Plain-text document sources
━━━━━━━━━━

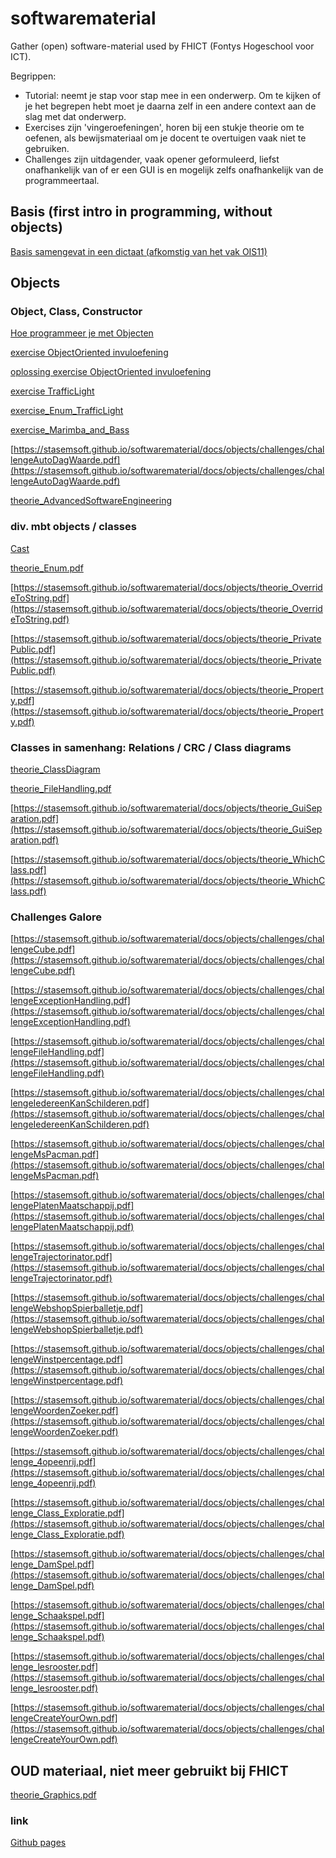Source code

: # softwarematerial

Gather (open) software-material used by FHICT (Fontys Hogeschool voor ICT).

Begrippen:
+ Tutorial: neemt je stap voor stap mee in een onderwerp. Om te kijken of je het begrepen hebt moet je daarna zelf in een andere context aan de slag met dat onderwerp.
+ Exercises zijn 'vingeroefeningen', horen bij een stukje theorie om te oefenen, als bewijsmateriaal om je docent te overtuigen vaak niet te gebruiken.
+ Challenges zijn uitdagender, vaak opener geformuleerd, liefst onafhankelijk van of er een GUI is en mogelijk zelfs onafhankelijk van de programmeertaal.


## Basis (first intro in programming, without objects)




[Basis samengevat in een dictaat (afkomstig van het vak OIS11)](https://stasemsoft.github.io/softwarematerial/docs/basic/knowOis11dictaat.pdf)

## Objects

### Object, Class, Constructor

[Hoe programmeer je met Objecten](https://stasemsoft.github.io/softwarematerial/docs/objects/theorie_Class.pdf)

[exercise ObjectOriented invuloefening](https://stasemsoft.github.io/softwarematerial/docs/objects/exerciseObjectOrientedOefening.pdf)

[oplossing exercise ObjectOriented invuloefening](https://stasemsoft.github.io/softwarematerial/docs/objects/solutionObjectOrientedOefening.pdf)

[exercise TrafficLight](https://stasemsoft.github.io/softwarematerial/docs/objects/exercise_Class_TrafficLight.pdf)

[exercise_Enum_TrafficLight](https://stasemsoft.github.io/softwarematerial/docs/objects/exercise_Enum_TrafficLight.pdf)

[exercise_Marimba_and_Bass](https://stasemsoft.github.io/softwarematerial/docs/objects/exercise_Marimba_and_Bass.pdf)

[https://stasemsoft.github.io/softwarematerial/docs/objects/challenges/challengeAutoDagWaarde.pdf](https://stasemsoft.github.io/softwarematerial/docs/objects/challenges/challengeAutoDagWaarde.pdf)



[theorie_AdvancedSoftwareEngineering](https://stasemsoft.github.io/softwarematerial/docs/objects/theorie_AdvancedSoftwareEngineering.pdf)


### div. mbt objects / classes

[Cast](https://stasemsoft.github.io/softwarematerial/docs/objects/theorie_Cast.pdf)

[theorie_Enum.pdf](https://stasemsoft.github.io/softwarematerial/docs/objects/theorie_Enum.pdf)

[https://stasemsoft.github.io/softwarematerial/docs/objects/theorie_OverrideToString.pdf](https://stasemsoft.github.io/softwarematerial/docs/objects/theorie_OverrideToString.pdf)

[https://stasemsoft.github.io/softwarematerial/docs/objects/theorie_PrivatePublic.pdf](https://stasemsoft.github.io/softwarematerial/docs/objects/theorie_PrivatePublic.pdf)

[https://stasemsoft.github.io/softwarematerial/docs/objects/theorie_Property.pdf](https://stasemsoft.github.io/softwarematerial/docs/objects/theorie_Property.pdf)





### Classes in samenhang: Relations / CRC / Class diagrams

[theorie_ClassDiagram](https://stasemsoft.github.io/softwarematerial/docs/objects/theorie_ClassDiagram.pdf)

[theorie_FileHandling.pdf](https://stasemsoft.github.io/softwarematerial/docs/objects/theorie_FileHandling.pdf)

[https://stasemsoft.github.io/softwarematerial/docs/objects/theorie_GuiSeparation.pdf](https://stasemsoft.github.io/softwarematerial/docs/objects/theorie_GuiSeparation.pdf)

[https://stasemsoft.github.io/softwarematerial/docs/objects/theorie_WhichClass.pdf](https://stasemsoft.github.io/softwarematerial/docs/objects/theorie_WhichClass.pdf)


### Challenges Galore





[https://stasemsoft.github.io/softwarematerial/docs/objects/challenges/challengeCube.pdf](https://stasemsoft.github.io/softwarematerial/docs/objects/challenges/challengeCube.pdf)

[https://stasemsoft.github.io/softwarematerial/docs/objects/challenges/challengeExceptionHandling.pdf](https://stasemsoft.github.io/softwarematerial/docs/objects/challenges/challengeExceptionHandling.pdf)

[https://stasemsoft.github.io/softwarematerial/docs/objects/challenges/challengeFileHandling.pdf](https://stasemsoft.github.io/softwarematerial/docs/objects/challenges/challengeFileHandling.pdf)

[https://stasemsoft.github.io/softwarematerial/docs/objects/challenges/challengeIedereenKanSchilderen.pdf](https://stasemsoft.github.io/softwarematerial/docs/objects/challenges/challengeIedereenKanSchilderen.pdf)

[https://stasemsoft.github.io/softwarematerial/docs/objects/challenges/challengeMsPacman.pdf](https://stasemsoft.github.io/softwarematerial/docs/objects/challenges/challengeMsPacman.pdf)

[https://stasemsoft.github.io/softwarematerial/docs/objects/challenges/challengePlatenMaatschappij.pdf](https://stasemsoft.github.io/softwarematerial/docs/objects/challenges/challengePlatenMaatschappij.pdf)

[https://stasemsoft.github.io/softwarematerial/docs/objects/challenges/challengeTrajectorinator.pdf](https://stasemsoft.github.io/softwarematerial/docs/objects/challenges/challengeTrajectorinator.pdf)

[https://stasemsoft.github.io/softwarematerial/docs/objects/challenges/challengeWebshopSpierballetje.pdf](https://stasemsoft.github.io/softwarematerial/docs/objects/challenges/challengeWebshopSpierballetje.pdf)

[https://stasemsoft.github.io/softwarematerial/docs/objects/challenges/challengeWinstpercentage.pdf](https://stasemsoft.github.io/softwarematerial/docs/objects/challenges/challengeWinstpercentage.pdf)

[https://stasemsoft.github.io/softwarematerial/docs/objects/challenges/challengeWoordenZoeker.pdf](https://stasemsoft.github.io/softwarematerial/docs/objects/challenges/challengeWoordenZoeker.pdf)

[https://stasemsoft.github.io/softwarematerial/docs/objects/challenges/challenge_4opeenrij.pdf](https://stasemsoft.github.io/softwarematerial/docs/objects/challenges/challenge_4opeenrij.pdf)

[https://stasemsoft.github.io/softwarematerial/docs/objects/challenges/challenge_Class_Exploratie.pdf](https://stasemsoft.github.io/softwarematerial/docs/objects/challenges/challenge_Class_Exploratie.pdf)

[https://stasemsoft.github.io/softwarematerial/docs/objects/challenges/challenge_DamSpel.pdf](https://stasemsoft.github.io/softwarematerial/docs/objects/challenges/challenge_DamSpel.pdf)

[https://stasemsoft.github.io/softwarematerial/docs/objects/challenges/challenge_Schaakspel.pdf](https://stasemsoft.github.io/softwarematerial/docs/objects/challenges/challenge_Schaakspel.pdf)

[https://stasemsoft.github.io/softwarematerial/docs/objects/challenges/challenge_lesrooster.pdf](https://stasemsoft.github.io/softwarematerial/docs/objects/challenges/challenge_lesrooster.pdf)

[https://stasemsoft.github.io/softwarematerial/docs/objects/challenges/challengeCreateYourOwn.pdf](https://stasemsoft.github.io/softwarematerial/docs/objects/challenges/challengeCreateYourOwn.pdf)



## OUD materiaal, niet meer gebruikt bij FHICT

[theorie_Graphics.pdf](https://stasemsoft.github.io/softwarematerial/docs/objects/theorie_Graphics.pdf)



### link

[Github pages](https://stasemsoft.github.io/softwarematerial/)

━━━━━━━━━━

» **Task to complete**
Say, as a bare number, how many lines above contain the word "Basis".

» **Solution to the problem**
2